Böyle bir manzarayı yaşamak bir yana,  görmek bile çile oldu artık.

Oysa geçmişte  ne güzel "siyasal baharlar" yaşanmıştı bu ülkede...

Başbakan Rahmetli Menderes,  Kıbrıs görüşmeleri için gittiği Londra'da uçağı düşmüş, ölenler olmuş, kendileri hafif sıyrıklarla atlatmıştı bu büyük kazayı...

Tabii ki ülkede büyük bir birliktelik... Büyük bir üzüntü. Esenlik/sağlık dilemeler...

Menderes yurda dönüşünde CHP Lideri Rahmetli İnönü  onu havaalanında karşılamış, gazeteler bu durum için "siyasi bahar" yazmışlardı manşetlerinde...

Büyük bir birliktelik, büyük bir moral getirmişti ülkeye...

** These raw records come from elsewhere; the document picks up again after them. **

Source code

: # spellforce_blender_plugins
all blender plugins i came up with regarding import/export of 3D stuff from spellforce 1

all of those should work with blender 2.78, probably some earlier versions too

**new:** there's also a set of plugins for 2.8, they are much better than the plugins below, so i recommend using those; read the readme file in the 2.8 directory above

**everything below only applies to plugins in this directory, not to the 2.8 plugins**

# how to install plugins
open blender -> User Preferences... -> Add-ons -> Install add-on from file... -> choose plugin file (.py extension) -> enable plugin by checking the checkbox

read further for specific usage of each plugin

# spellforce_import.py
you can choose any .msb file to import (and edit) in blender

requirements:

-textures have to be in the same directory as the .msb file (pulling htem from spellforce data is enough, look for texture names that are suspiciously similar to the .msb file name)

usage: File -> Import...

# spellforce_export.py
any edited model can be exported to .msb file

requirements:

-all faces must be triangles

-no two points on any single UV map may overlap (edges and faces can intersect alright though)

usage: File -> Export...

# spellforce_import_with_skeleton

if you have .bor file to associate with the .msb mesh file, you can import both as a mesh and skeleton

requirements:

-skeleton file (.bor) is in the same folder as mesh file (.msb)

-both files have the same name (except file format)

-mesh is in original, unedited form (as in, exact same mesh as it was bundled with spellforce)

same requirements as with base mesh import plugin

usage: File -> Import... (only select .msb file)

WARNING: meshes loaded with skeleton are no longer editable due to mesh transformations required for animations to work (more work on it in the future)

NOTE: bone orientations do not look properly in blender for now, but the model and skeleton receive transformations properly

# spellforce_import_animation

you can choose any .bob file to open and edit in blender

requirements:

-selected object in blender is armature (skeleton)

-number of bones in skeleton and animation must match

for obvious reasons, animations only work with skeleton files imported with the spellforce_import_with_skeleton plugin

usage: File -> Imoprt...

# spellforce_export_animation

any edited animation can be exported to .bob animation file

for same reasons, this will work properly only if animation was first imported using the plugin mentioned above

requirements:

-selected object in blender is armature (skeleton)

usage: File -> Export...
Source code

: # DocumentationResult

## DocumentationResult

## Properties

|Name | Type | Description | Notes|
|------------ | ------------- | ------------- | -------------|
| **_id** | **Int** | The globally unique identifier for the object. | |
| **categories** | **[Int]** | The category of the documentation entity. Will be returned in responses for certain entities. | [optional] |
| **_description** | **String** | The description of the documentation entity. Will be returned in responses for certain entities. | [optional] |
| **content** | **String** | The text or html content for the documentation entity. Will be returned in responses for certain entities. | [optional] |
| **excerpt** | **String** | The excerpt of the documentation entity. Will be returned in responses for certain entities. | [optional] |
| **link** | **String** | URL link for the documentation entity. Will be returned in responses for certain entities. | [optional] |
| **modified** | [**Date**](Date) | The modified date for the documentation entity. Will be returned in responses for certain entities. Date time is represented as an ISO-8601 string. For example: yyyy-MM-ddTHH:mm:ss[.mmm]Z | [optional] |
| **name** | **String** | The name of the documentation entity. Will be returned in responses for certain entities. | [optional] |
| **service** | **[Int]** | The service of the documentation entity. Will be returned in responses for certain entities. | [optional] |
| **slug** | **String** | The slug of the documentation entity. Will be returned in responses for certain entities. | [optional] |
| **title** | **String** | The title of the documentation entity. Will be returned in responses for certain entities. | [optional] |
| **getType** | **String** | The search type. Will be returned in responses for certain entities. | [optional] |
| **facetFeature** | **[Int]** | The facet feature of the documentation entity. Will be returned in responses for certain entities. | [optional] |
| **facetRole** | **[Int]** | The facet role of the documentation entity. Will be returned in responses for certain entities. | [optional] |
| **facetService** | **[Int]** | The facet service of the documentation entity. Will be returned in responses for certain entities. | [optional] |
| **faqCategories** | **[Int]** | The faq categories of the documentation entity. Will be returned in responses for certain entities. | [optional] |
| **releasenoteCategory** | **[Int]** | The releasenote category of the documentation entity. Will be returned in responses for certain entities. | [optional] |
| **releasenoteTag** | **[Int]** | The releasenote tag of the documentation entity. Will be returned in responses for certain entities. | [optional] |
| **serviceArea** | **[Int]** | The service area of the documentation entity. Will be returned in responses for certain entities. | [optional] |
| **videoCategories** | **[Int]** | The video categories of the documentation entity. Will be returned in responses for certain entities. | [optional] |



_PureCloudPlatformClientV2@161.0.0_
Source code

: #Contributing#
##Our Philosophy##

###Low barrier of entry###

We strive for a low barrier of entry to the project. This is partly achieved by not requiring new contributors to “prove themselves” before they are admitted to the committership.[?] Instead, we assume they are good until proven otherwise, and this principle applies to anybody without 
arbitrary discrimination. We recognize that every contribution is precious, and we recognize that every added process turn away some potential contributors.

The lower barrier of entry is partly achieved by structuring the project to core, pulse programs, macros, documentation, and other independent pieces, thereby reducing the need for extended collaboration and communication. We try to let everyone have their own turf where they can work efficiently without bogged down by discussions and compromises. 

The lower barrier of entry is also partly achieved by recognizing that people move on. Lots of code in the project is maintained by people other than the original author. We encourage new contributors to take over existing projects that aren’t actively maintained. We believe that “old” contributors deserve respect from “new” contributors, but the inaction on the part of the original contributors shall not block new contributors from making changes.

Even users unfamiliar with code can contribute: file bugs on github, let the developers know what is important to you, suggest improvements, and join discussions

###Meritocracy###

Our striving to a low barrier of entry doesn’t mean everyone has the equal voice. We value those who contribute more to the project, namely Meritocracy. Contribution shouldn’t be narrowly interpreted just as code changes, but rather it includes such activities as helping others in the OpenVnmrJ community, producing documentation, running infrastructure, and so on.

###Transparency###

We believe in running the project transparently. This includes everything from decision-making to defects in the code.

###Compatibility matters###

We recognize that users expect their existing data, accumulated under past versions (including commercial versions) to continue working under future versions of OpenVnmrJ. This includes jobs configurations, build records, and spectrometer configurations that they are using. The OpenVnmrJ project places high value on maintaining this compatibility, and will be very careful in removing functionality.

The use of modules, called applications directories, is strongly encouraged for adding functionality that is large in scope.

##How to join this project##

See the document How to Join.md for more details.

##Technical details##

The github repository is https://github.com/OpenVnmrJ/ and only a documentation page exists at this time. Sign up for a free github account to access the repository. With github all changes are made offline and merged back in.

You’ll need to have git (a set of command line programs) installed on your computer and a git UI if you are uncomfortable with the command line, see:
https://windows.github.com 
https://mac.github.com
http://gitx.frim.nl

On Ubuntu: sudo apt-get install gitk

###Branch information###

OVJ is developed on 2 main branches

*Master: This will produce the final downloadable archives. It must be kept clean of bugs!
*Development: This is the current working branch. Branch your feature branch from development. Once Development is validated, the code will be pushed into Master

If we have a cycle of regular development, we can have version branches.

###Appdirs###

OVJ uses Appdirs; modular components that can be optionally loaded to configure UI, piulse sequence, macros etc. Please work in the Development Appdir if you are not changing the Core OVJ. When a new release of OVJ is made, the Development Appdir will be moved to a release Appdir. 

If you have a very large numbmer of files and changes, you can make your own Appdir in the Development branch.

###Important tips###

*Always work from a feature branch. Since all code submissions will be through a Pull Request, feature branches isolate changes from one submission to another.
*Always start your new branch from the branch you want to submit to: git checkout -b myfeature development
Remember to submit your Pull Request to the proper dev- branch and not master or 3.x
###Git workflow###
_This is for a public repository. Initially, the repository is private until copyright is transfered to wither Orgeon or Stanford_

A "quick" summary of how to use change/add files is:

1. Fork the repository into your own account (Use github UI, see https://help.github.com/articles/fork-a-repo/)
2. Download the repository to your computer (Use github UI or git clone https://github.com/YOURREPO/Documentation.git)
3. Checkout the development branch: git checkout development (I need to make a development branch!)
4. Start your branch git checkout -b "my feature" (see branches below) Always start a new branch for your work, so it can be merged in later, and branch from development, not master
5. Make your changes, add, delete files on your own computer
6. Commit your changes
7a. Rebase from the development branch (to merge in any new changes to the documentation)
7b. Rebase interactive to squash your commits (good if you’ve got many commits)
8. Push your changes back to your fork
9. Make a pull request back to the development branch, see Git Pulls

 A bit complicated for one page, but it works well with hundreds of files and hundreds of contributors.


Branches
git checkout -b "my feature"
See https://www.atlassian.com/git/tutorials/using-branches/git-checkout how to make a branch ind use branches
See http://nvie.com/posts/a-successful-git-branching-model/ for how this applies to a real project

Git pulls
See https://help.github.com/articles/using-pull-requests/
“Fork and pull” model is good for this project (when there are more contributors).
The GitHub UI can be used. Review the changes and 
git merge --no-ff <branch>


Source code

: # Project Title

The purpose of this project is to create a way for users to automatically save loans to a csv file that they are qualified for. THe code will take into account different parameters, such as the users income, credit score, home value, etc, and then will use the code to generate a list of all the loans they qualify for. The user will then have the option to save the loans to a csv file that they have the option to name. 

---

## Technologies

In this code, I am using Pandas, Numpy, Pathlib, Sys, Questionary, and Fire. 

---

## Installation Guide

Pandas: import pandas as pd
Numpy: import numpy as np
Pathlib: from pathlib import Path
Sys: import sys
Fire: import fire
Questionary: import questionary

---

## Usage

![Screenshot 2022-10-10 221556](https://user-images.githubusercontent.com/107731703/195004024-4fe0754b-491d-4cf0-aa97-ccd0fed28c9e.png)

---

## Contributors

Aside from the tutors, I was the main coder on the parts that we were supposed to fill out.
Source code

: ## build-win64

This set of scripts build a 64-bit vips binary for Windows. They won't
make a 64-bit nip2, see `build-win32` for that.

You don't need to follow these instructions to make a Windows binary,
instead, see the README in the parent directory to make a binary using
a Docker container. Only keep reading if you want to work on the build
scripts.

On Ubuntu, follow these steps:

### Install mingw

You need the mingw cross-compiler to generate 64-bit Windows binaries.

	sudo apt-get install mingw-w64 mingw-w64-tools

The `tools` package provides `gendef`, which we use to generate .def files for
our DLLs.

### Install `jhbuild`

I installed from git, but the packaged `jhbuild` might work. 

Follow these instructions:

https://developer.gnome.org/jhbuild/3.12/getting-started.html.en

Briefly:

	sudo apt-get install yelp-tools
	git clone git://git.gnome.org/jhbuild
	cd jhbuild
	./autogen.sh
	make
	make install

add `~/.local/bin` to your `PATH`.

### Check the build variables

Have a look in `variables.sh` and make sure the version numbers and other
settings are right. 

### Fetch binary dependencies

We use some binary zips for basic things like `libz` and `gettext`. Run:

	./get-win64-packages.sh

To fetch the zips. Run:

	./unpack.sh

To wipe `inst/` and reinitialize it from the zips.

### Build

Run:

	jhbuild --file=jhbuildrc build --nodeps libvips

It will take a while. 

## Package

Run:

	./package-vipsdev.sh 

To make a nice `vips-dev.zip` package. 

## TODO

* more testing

 Siyasal yumuşama ülkenin her köşesinde ılık bir rüzgar gibi esmiş, yurttaşlar  üzerinde  görünür bir moral oluşmuştu.

Siyasal anlamdaki ayrılıklar son bulmuştu.

Aklı selim"/ sağduyu sahibi kişiler bu gelişme için dua ediyor,  bu durum sürsün istiyordu.

XXX

Siyaset dünyamızda son zamanlarda oluşun "sen zot, ben zot anlayışı" ülkeyi nereye götüreceği  artık az-çok tahmin edilebiliyor.

Girilen bu "çıkmaz sokak"tan  ne kadar erken dönülürse o denli kar edileceği inkar edilemez bir gerçek... Bu durum görülürken; karşılıklı atışmaların siyaset dünyamızda ayrışmalara neden olduğunu inkar edecek kişi de yok sanırım aramızda...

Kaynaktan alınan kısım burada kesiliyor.